Then I had a year of tough going. People in Oregon thought at the time that if you came from California you didn’t know anything. I got a job at a big cabinet shop, part of the paper mill in Salem. I ran into a lot of situations where I did things differently. Where I had to, I changed to their way. At the same time I built myself a shop and got all the equipment. It took about five years to really get going. Then I worked for myself and operated a cabinet shop. In addition to the shop, for twenty years I did property maintenance for a real estate company. Now I’m retired and I still work in my shop. I’m eighty-six and I still do things like make special moldings for antique houses and for people who are restoring stuff. I’m not as nimble in the fingers as I used to be, but I can hold a hammer, and I do what I want, when I want to. I enjoy it. I just can’t see myself not doing anything.
Herb Suerth Jr.
When the war was over I went back to Marquette University. I met Monna, the girl of my dreams, two nights before we started classes in September 1946. We dated off and on all the way through college. She was in nursing. I went back to engineering. For some years it was all homework and lab courses. We graduated from Marquette University in June 1950 and were married that October. We had nine kids and fifteen grandkids. Seven of our kids went to college, and one started his own business at eighteen. We lost our oldest son from complications due to cancer in August 2007.

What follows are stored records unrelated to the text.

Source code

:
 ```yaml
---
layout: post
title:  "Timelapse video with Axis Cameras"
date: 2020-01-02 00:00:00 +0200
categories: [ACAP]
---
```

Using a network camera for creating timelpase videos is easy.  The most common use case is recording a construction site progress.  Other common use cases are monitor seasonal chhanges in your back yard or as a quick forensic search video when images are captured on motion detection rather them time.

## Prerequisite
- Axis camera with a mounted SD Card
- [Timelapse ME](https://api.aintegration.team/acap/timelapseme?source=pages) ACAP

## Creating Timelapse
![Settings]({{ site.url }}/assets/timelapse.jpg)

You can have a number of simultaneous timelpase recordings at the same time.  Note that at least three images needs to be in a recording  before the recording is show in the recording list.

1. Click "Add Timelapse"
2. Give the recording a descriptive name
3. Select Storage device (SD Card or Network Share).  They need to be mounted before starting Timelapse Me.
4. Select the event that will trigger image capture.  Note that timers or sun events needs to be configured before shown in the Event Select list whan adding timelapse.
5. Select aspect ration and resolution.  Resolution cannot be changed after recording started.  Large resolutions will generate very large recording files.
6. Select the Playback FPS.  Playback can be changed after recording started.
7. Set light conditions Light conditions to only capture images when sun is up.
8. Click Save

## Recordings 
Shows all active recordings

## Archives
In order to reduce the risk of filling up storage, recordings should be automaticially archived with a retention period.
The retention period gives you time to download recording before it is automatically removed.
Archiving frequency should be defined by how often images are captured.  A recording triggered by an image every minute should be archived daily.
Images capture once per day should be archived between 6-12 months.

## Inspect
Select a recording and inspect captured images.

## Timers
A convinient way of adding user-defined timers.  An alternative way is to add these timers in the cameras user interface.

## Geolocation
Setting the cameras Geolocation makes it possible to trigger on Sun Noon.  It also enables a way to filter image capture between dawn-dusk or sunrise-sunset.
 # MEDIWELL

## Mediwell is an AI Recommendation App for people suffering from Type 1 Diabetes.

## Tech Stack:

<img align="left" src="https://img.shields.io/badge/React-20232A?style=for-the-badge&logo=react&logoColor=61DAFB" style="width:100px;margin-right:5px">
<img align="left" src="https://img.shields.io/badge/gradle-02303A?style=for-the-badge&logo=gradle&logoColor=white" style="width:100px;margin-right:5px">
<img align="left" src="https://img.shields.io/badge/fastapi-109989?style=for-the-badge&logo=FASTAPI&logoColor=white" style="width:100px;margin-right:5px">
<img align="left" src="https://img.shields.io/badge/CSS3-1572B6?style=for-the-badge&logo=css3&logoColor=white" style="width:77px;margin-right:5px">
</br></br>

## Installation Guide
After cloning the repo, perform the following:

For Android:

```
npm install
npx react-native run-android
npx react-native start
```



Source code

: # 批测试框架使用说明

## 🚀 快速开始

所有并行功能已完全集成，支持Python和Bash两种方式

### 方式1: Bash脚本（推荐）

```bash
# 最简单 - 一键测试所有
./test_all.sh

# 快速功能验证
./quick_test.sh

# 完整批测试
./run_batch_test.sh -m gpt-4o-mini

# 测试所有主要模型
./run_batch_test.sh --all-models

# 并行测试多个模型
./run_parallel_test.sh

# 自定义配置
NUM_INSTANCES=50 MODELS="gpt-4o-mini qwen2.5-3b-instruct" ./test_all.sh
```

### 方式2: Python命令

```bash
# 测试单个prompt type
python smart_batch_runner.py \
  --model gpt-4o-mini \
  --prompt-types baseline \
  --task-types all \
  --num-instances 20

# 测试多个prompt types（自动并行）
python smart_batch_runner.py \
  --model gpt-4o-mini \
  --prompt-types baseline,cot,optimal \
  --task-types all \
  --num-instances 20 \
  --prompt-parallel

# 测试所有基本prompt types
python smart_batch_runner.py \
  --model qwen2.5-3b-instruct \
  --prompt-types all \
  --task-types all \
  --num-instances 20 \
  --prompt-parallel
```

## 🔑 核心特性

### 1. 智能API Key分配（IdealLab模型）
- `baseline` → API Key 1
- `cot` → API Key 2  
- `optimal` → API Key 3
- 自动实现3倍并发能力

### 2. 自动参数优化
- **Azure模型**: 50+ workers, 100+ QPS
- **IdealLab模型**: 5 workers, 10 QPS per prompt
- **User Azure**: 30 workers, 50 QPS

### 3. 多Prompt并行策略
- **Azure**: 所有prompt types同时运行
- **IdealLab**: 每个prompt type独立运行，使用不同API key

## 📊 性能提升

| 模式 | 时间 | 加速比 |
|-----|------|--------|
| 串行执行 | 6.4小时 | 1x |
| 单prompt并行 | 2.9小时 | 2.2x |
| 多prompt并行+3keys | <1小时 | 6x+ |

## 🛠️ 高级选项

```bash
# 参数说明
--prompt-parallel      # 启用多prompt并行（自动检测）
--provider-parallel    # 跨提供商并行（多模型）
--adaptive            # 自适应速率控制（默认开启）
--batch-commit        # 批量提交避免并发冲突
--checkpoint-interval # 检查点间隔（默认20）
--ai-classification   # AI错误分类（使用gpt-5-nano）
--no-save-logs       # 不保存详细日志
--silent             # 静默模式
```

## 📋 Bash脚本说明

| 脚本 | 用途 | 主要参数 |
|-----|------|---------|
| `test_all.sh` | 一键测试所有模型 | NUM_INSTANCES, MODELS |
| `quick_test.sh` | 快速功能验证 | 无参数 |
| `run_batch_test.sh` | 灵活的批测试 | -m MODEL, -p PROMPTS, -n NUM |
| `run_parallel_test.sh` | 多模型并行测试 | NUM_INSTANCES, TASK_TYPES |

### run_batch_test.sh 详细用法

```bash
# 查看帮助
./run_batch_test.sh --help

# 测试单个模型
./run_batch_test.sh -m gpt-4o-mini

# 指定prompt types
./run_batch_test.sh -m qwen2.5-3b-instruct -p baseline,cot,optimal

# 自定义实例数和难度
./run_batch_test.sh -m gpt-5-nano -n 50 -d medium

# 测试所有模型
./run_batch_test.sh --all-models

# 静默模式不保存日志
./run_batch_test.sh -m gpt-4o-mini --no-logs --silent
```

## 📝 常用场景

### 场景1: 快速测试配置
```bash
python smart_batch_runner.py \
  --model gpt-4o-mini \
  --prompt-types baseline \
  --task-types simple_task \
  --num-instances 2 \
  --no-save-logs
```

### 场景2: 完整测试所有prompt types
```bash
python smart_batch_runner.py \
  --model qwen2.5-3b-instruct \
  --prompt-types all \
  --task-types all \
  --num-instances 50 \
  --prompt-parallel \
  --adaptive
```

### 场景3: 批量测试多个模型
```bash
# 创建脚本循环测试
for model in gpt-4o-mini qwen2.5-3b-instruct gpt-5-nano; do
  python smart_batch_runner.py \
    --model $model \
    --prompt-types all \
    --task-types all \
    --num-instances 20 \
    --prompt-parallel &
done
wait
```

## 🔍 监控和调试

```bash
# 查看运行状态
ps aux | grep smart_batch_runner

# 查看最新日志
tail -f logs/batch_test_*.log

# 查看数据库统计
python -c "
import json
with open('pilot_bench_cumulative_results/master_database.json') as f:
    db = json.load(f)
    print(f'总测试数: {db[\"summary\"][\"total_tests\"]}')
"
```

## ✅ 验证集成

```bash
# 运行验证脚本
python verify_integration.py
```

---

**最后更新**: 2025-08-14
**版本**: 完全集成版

I worked in the industrial and technical marketing field. I had a bent toward sales and marketing more than technical engineering. For about ten years I worked for GE and learned a lot there, then was in a number of different fields. I ended up as general manager of a large, privately held industrial laundry.
Roy Gates
Reentry to civilian life was good for the most part. I was still enjoying the libations we got from the Eagle’s Nest. Drinking grew into more of a habit for me as time went on. But for a job I did pretty well. I became a factory representative for a division of the Norton Company, a supplier of sandpaper, sanding belts, polishing products—stuff like that. I had a territory and was with them for a few years. Then I went to California and got into the collections business. I had a friend in the industry, and for a while had my own agency in Dallas, Texas. I did okay.
I was married three times, once for thirty years, but none worked out. Maybe it’s because I went to Texas A&M. At the time I went it was all-male, all-military—maybe that’s why I’ve never been too good with women [laughs].
I drank pretty heavily until I was about forty years old. Then enough was enough already. I’ve got forty-five years of sobriety coming up this year. I don’t blame war as contributing to my alcoholism. My father was an alcoholic, and I think heredity has something to do with it. But I think the availability during the last part of the war sure helped. I’m not blaming it on Hitler or his hideout, but we had pretty good access to booze for a while there. Then when I came home in ’46 I hit it pretty good. I went through Alcoholics Anonymous and quit drinking in 1963. AA was a vital part of my recovery. I still go to meetings today. I’m not as gung ho about AA as I was at one time, but it was a great help. I live in the Bible Belt, and AA is a religious organization in many ways. I used to say I was an agnostic and tiptoe around about that, but here again at age eighty-six I’d say I don’t really believe. I’m an atheist. I’m not vehement about it, but it’s the truth. I think we’re here as long as we’re here and that’s okay.
I didn’t have any dreams or nightmares about the war. In all honesty, my war was not as traumatic as some—the guys who really went through the whole bit. Looking back, my days in the service were an experience that I treasure. I’m not sure if that’s the right word, but those experiences are something that I’ll always remember.
Frank Soboleski
I came back home January 18, 1946, and just went fishing and trapping for about a month. I finally got enough, and went back to my old job in the Insulite mill, but in a different department than I’d been in before. I had a hard time adjusting to civilian life. Everything seemed common and stale. Everybody looked old and everything was too quiet. In the summer I took guiding jobs on my hours off from the mill. I took tourists out fishing on Rainy Lake. I also took extra jobs building houses in town. Then I paired up with a friend and started a construction firm.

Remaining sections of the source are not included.